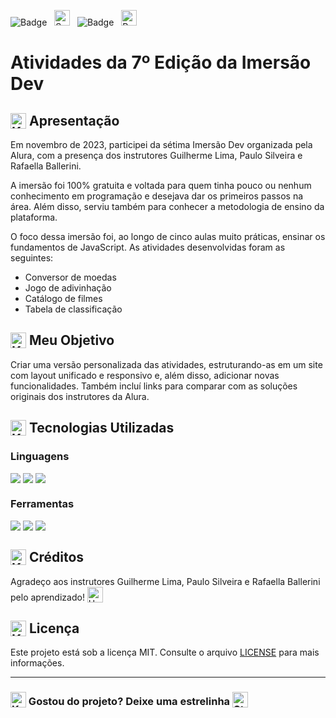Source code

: ![Badge](https://img.shields.io/badge/ALURA-BB2649?style=for-the-badge) &nbsp; <img src="https://raw.githubusercontent.com/Tarikul-Islam-Anik/Animated-Fluent-Emojis/master/Emojis/Activities/Sparkles.png" alt="Sparkles" width="25" height="25" /> &nbsp; ![Badge](https://img.shields.io/badge/PROJETO-PRÓPRIO-FF6F61?style=for-the-badge) &nbsp; <img src="https://raw.githubusercontent.com/Tarikul-Islam-Anik/Animated-Fluent-Emojis/master/Emojis/Travel%20and%20places/Rocket.png" alt="Rocket" width="25" height="25" />

# Atividades da 7º Edição da Imersão Dev

## <img src="https://raw.githubusercontent.com/Tarikul-Islam-Anik/Animated-Fluent-Emojis/master/Emojis/Symbols/Keycap%20Digit%20One.png" alt="Keycap Digit One" width="25" height="25" style="vertical-align:text-bottom;" /> Apresentação
Em novembro de 2023, participei da sétima Imersão Dev organizada pela Alura, com a presença dos instrutores Guilherme Lima, Paulo Silveira e Rafaella Ballerini.

A imersão foi 100% gratuita e voltada para quem tinha pouco ou nenhum conhecimento em programação e desejava dar os primeiros passos na área. Além disso, serviu também para conhecer a metodologia de ensino da plataforma.

O foco dessa imersão foi, ao longo de cinco aulas muito práticas, ensinar os fundamentos de JavaScript. As atividades desenvolvidas foram as seguintes: 
- Conversor de moedas
- Jogo de adivinhação
- Catálogo de filmes
- Tabela de classificação

## <img src="https://raw.githubusercontent.com/Tarikul-Islam-Anik/Animated-Fluent-Emojis/master/Emojis/Symbols/Keycap%20Digit%20Two.png" alt="Keycap Digit Two" width="25" height="25" style="vertical-align:text-bottom;" /> Meu Objetivo
Criar uma versão personalizada das atividades, estruturando-as em um site com layout unificado e responsivo e, além disso, adicionar novas funcionalidades. Também incluí links para comparar com as soluções originais dos instrutores da Alura.

## <img src="https://raw.githubusercontent.com/Tarikul-Islam-Anik/Animated-Fluent-Emojis/master/Emojis/Symbols/Keycap%20Digit%20Three.png" alt="Keycap Digit Three" width="25" height="25" style="vertical-align:text-bottom;" /> Tecnologias Utilizadas

### Linguagens
<div style="display:flex;">
  <img src="https://img.shields.io/badge/HTML5-E34F26?style=for-the-badge&logo=html5&logoColor=white">
  &nbsp;
  <img src="https://img.shields.io/badge/CSS3-1572B6?style=for-the-badge&logo=css3&logoColor=white">
  &nbsp;
  <img src="https://img.shields.io/badge/JavaScript-F7DF1E?style=for-the-badge&logo=javascript&logoColor=black">
</div>

### Ferramentas
<div style="display:flex;">
  <img src="https://img.shields.io/badge/Visual%20Studio%20Code-0078D4?style=for-the-badge&logo=visual-studio-code&logoColor=white">
  &nbsp;
  <img src="https://img.shields.io/badge/Git-F05032?style=for-the-badge&logo=git&logoColor=white">
  &nbsp;
  <img src="https://img.shields.io/badge/GitHub-181717?style=for-the-badge&logo=github&logoColor=white">
</div>

## <img src="https://raw.githubusercontent.com/Tarikul-Islam-Anik/Animated-Fluent-Emojis/master/Emojis/Symbols/Keycap%20Digit%20Four.png" alt="Keycap Digit Four" width="25" height="25" style="vertical-align:text-bottom;" /> Créditos
Agradeço aos instrutores Guilherme Lima, Paulo Silveira e Rafaella Ballerini pelo aprendizado! <img src="https://raw.githubusercontent.com/Tarikul-Islam-Anik/Animated-Fluent-Emojis/master/Emojis/Smilies/Hugging%20Face.png" alt="Hugging Face" width="25" height="25" style="vertical-align:text-bottom;" /> 

## <img src="https://raw.githubusercontent.com/Tarikul-Islam-Anik/Animated-Fluent-Emojis/master/Emojis/Symbols/Keycap%20Digit%20Five.png" alt="Keycap Digit Five" width="25" height="25" style="vertical-align:text-bottom;" /> Licença
Este projeto está sob a licença MIT. Consulte o arquivo [LICENSE](LICENSE) para mais informações.

---

### <img src="https://raw.githubusercontent.com/Tarikul-Islam-Anik/Animated-Fluent-Emojis/master/Emojis/Symbols/Keycap%20Number%20Sign.png" alt="Keycap Number Sign" width="25" height="25" style="vertical-align:text-bottom;" /> Gostou do projeto? Deixe uma estrelinha <img src="https://raw.githubusercontent.com/Tarikul-Islam-Anik/Animated-Fluent-Emojis/master/Emojis/Travel%20and%20places/Star.png" alt="Star" width="25" height="25" style="vertical-align:text-bottom;" />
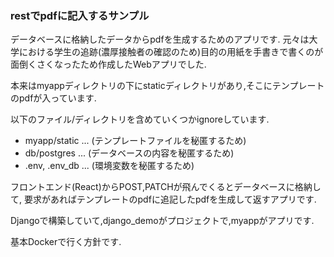 ### restでpdfに記入するサンプル
データベースに格納したデータからpdfを生成するためのアプリです.
元々は大学における学生の追跡(濃厚接触者の確認のため)目的の用紙を手書きで書くのが
面倒くさくなったため作成したWebアプリでした.

本来はmyappディレクトリの下にstaticディレクトリがあり,そこにテンプレートのpdfが入っています.
<!-- ついでにpostgresのコンテナがマウントするディレクトリもignoreしています. -->

以下のファイル/ディレクトリを含めていくつかignoreしています.

- myapp/static ... (テンプレートファイルを秘匿するため)
- db/postgres ... (データベースの内容を秘匿するため)
- .env, .env_db ... (環境変数を秘匿するため)
 
フロントエンド(React)からPOST,PATCHが飛んでくるとデータベースに格納して,
要求があればテンプレートのpdfに追記したpdfを生成して返すアプリです.

Djangoで構築していて,django_demoがプロジェクトで,myappがアプリです.

基本Dockerで行く方針です.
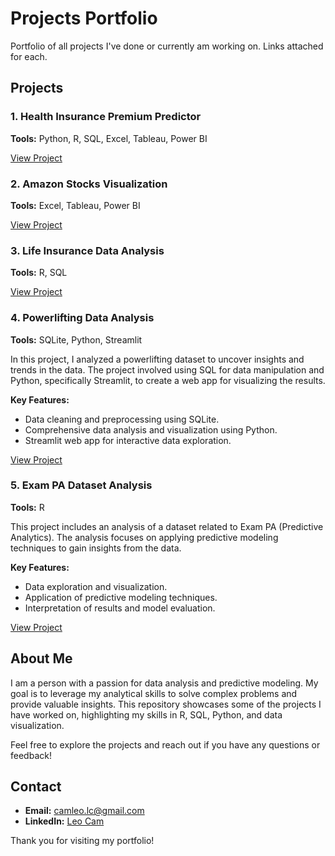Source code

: # Projects Portfolio

Portfolio of all projects I've done or currently am working on. Links attached for each.

## Projects

### 1. Health Insurance Premium Predictor

**Tools:** Python, R, SQL, Excel, Tableau, Power BI

[View Project](https://github.com/cam-leo/HealthPredict)

### 2. Amazon Stocks Visualization

**Tools:** Excel, Tableau, Power BI

[View Project](https://github.com/cam-leo/AmazonStocks)

### 3. Life Insurance Data Analysis

**Tools:** R, SQL 

[View Project](https://github.com/cam-leo/index.html/tree/main/LifeInsurance)
 
### 4. Powerlifting Data Analysis
 
**Tools:** SQLite, Python, Streamlit

In this project, I analyzed a powerlifting dataset to uncover insights and trends in the data. The project involved using SQL for data manipulation and Python, specifically Streamlit, to create a web app for visualizing the results.

**Key Features:**

- Data cleaning and preprocessing using SQLite.
- Comprehensive data analysis and visualization using Python.
- Streamlit web app for interactive data exploration.

[View Project](https://github.com/cam-leo/index.html/tree/main/Powerlifting)

### 5. Exam PA Dataset Analysis

**Tools:** R

This project includes an analysis of a dataset related to Exam PA (Predictive Analytics). The analysis focuses on applying predictive modeling techniques to gain insights from the data.

**Key Features:**

- Data exploration and visualization.
- Application of predictive modeling techniques.
- Interpretation of results and model evaluation.

[View Project](https://github.com/cam-leo/R-assignments)

## About Me

I am a person with a passion for data analysis and predictive modeling. My goal is to leverage my analytical skills to solve complex problems and provide valuable insights. This repository showcases some of the projects I have worked on, highlighting my skills in R, SQL, Python, and data visualization.

Feel free to explore the projects and reach out if you have any questions or feedback!

## Contact

- **Email:** [camleo.lc@gmail.com](mailto:camleo.lc@gmail.com)
- **LinkedIn:** [Leo Cam](https://www.linkedin.com/in/leo-cam-445a15284)



Thank you for visiting my portfolio!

## Task objective
The records above need retyping in full. Omit the pictures, and change nothing else.

## Your solution
Source code

: ![Badge](https://img.shields.io/badge/ALURA-BB2649?style=for-the-badge) &nbsp; <img src="https://raw.githubusercontent.com/Tarikul-Islam-Anik/Animated-Fluent-Emojis/master/Emojis/Activities/Sparkles.png" alt="Sparkles" width="25" height="25" /> &nbsp; ![Badge](https://img.shields.io/badge/PROJETO-PRÓPRIO-FF6F61?style=for-the-badge) &nbsp; <img src="https://raw.githubusercontent.com/Tarikul-Islam-Anik/Animated-Fluent-Emojis/master/Emojis/Travel%20and%20places/Rocket.png" alt="Rocket" width="25" height="25" />

# Atividades da 7º Edição da Imersão Dev

## <img src="https://raw.githubusercontent.com/Tarikul-Islam-Anik/Animated-Fluent-Emojis/master/Emojis/Symbols/Keycap%20Digit%20One.png" alt="Keycap Digit One" width="25" height="25" style="vertical-align:text-bottom;" /> Apresentação
Em novembro de 2023, participei da sétima Imersão Dev organizada pela Alura, com a presença dos instrutores Guilherme Lima, Paulo Silveira e Rafaella Ballerini.

A imersão foi 100% gratuita e voltada para quem tinha pouco ou nenhum conhecimento em programação e desejava dar os primeiros passos na área. Além disso, serviu também para conhecer a metodologia de ensino da plataforma.

O foco dessa imersão foi, ao longo de cinco aulas muito práticas, ensinar os fundamentos de JavaScript. As atividades desenvolvidas foram as seguintes: 
- Conversor de moedas
- Jogo de adivinhação
- Catálogo de filmes
- Tabela de classificação

## <img src="https://raw.githubusercontent.com/Tarikul-Islam-Anik/Animated-Fluent-Emojis/master/Emojis/Symbols/Keycap%20Digit%20Two.png" alt="Keycap Digit Two" width="25" height="25" style="vertical-align:text-bottom;" /> Meu Objetivo
Criar uma versão personalizada das atividades, estruturando-as em um site com layout unificado e responsivo e, além disso, adicionar novas funcionalidades. Também incluí links para comparar com as soluções originais dos instrutores da Alura.

## <img src="https://raw.githubusercontent.com/Tarikul-Islam-Anik/Animated-Fluent-Emojis/master/Emojis/Symbols/Keycap%20Digit%20Three.png" alt="Keycap Digit Three" width="25" height="25" style="vertical-align:text-bottom;" /> Tecnologias Utilizadas

### Linguagens
<div style="display:flex;">
  <img src="https://img.shields.io/badge/HTML5-E34F26?style=for-the-badge&logo=html5&logoColor=white">
  &nbsp;
  <img src="https://img.shields.io/badge/CSS3-1572B6?style=for-the-badge&logo=css3&logoColor=white">
  &nbsp;
  <img src="https://img.shields.io/badge/JavaScript-F7DF1E?style=for-the-badge&logo=javascript&logoColor=black">
</div>

### Ferramentas
<div style="display:flex;">
  <img src="https://img.shields.io/badge/Visual%20Studio%20Code-0078D4?style=for-the-badge&logo=visual-studio-code&logoColor=white">
  &nbsp;
  <img src="https://img.shields.io/badge/Git-F05032?style=for-the-badge&logo=git&logoColor=white">
  &nbsp;
  <img src="https://img.shields.io/badge/GitHub-181717?style=for-the-badge&logo=github&logoColor=white">
</div>

## <img src="https://raw.githubusercontent.com/Tarikul-Islam-Anik/Animated-Fluent-Emojis/master/Emojis/Symbols/Keycap%20Digit%20Four.png" alt="Keycap Digit Four" width="25" height="25" style="vertical-align:text-bottom;" /> Créditos
Agradeço aos instrutores Guilherme Lima, Paulo Silveira e Rafaella Ballerini pelo aprendizado! <img src="https://raw.githubusercontent.com/Tarikul-Islam-Anik/Animated-Fluent-Emojis/master/Emojis/Smilies/Hugging%20Face.png" alt="Hugging Face" width="25" height="25" style="vertical-align:text-bottom;" /> 

## <img src="https://raw.githubusercontent.com/Tarikul-Islam-Anik/Animated-Fluent-Emojis/master/Emojis/Symbols/Keycap%20Digit%20Five.png" alt="Keycap Digit Five" width="25" height="25" style="vertical-align:text-bottom;" /> Licença
Este projeto está sob a licença MIT. Consulte o arquivo [LICENSE](LICENSE) para mais informações.

---

### <img src="https://raw.githubusercontent.com/Tarikul-Islam-Anik/Animated-Fluent-Emojis/master/Emojis/Symbols/Keycap%20Number%20Sign.png" alt="Keycap Number Sign" width="25" height="25" style="vertical-align:text-bottom;" /> Gostou do projeto? Deixe uma estrelinha <img src="https://raw.githubusercontent.com/Tarikul-Islam-Anik/Animated-Fluent-Emojis/master/Emojis/Travel%20and%20places/Star.png" alt="Star" width="25" height="25" style="vertical-align:text-bottom;" />
 ### restでpdfに記入するサンプル
データベースに格納したデータからpdfを生成するためのアプリです.
元々は大学における学生の追跡(濃厚接触者の確認のため)目的の用紙を手書きで書くのが
面倒くさくなったため作成したWebアプリでした.

本来はmyappディレクトリの下にstaticディレクトリがあり,そこにテンプレートのpdfが入っています.
<!-- ついでにpostgresのコンテナがマウントするディレクトリもignoreしています. -->

以下のファイル/ディレクトリを含めていくつかignoreしています.

- myapp/static ... (テンプレートファイルを秘匿するため)
- db/postgres ... (データベースの内容を秘匿するため)
- .env, .env_db ... (環境変数を秘匿するため)
 
フロントエンド(React)からPOST,PATCHが飛んでくるとデータベースに格納して,
要求があればテンプレートのpdfに追記したpdfを生成して返すアプリです.

Djangoで構築していて,django_demoがプロジェクトで,myappがアプリです.

基本Dockerで行く方針です.
Source code

: # Projects Portfolio

Portfolio of all projects I've done or currently am working on. Links attached for each.

## Projects

### 1. Health Insurance Premium Predictor

**Tools:** Python, R, SQL, Excel, Tableau, Power BI

[View Project](https://github.com/cam-leo/HealthPredict)

### 2. Amazon Stocks Visualization

**Tools:** Excel, Tableau, Power BI

[View Project](https://github.com/cam-leo/AmazonStocks)

### 3. Life Insurance Data Analysis

**Tools:** R, SQL 

[View Project](https://github.com/cam-leo/index.html/tree/main/LifeInsurance)
 
### 4. Powerlifting Data Analysis
 
**Tools:** SQLite, Python, Streamlit

In this project, I analyzed a powerlifting dataset to uncover insights and trends in the data. The project involved using SQL for data manipulation and Python, specifically Streamlit, to create a web app for visualizing the results.

**Key Features:**

- Data cleaning and preprocessing using SQLite.
- Comprehensive data analysis and visualization using Python.
- Streamlit web app for interactive data exploration.

[View Project](https://github.com/cam-leo/index.html/tree/main/Powerlifting)

### 5. Exam PA Dataset Analysis

**Tools:** R

This project includes an analysis of a dataset related to Exam PA (Predictive Analytics). The analysis focuses on applying predictive modeling techniques to gain insights from the data.

**Key Features:**

- Data exploration and visualization.
- Application of predictive modeling techniques.
- Interpretation of results and model evaluation.

[View Project](https://github.com/cam-leo/R-assignments)

## About Me

I am a person with a passion for data analysis and predictive modeling. My goal is to leverage my analytical skills to solve complex problems and provide valuable insights. This repository showcases some of the projects I have worked on, highlighting my skills in R, SQL, Python, and data visualization.

Feel free to explore the projects and reach out if you have any questions or feedback!

## Contact

- **Email:** [camleo.lc@gmail.com](mailto:camleo.lc@gmail.com)
- **LinkedIn:** [Leo Cam](https://www.linkedin.com/in/leo-cam-445a15284)



Thank you for visiting my portfolio!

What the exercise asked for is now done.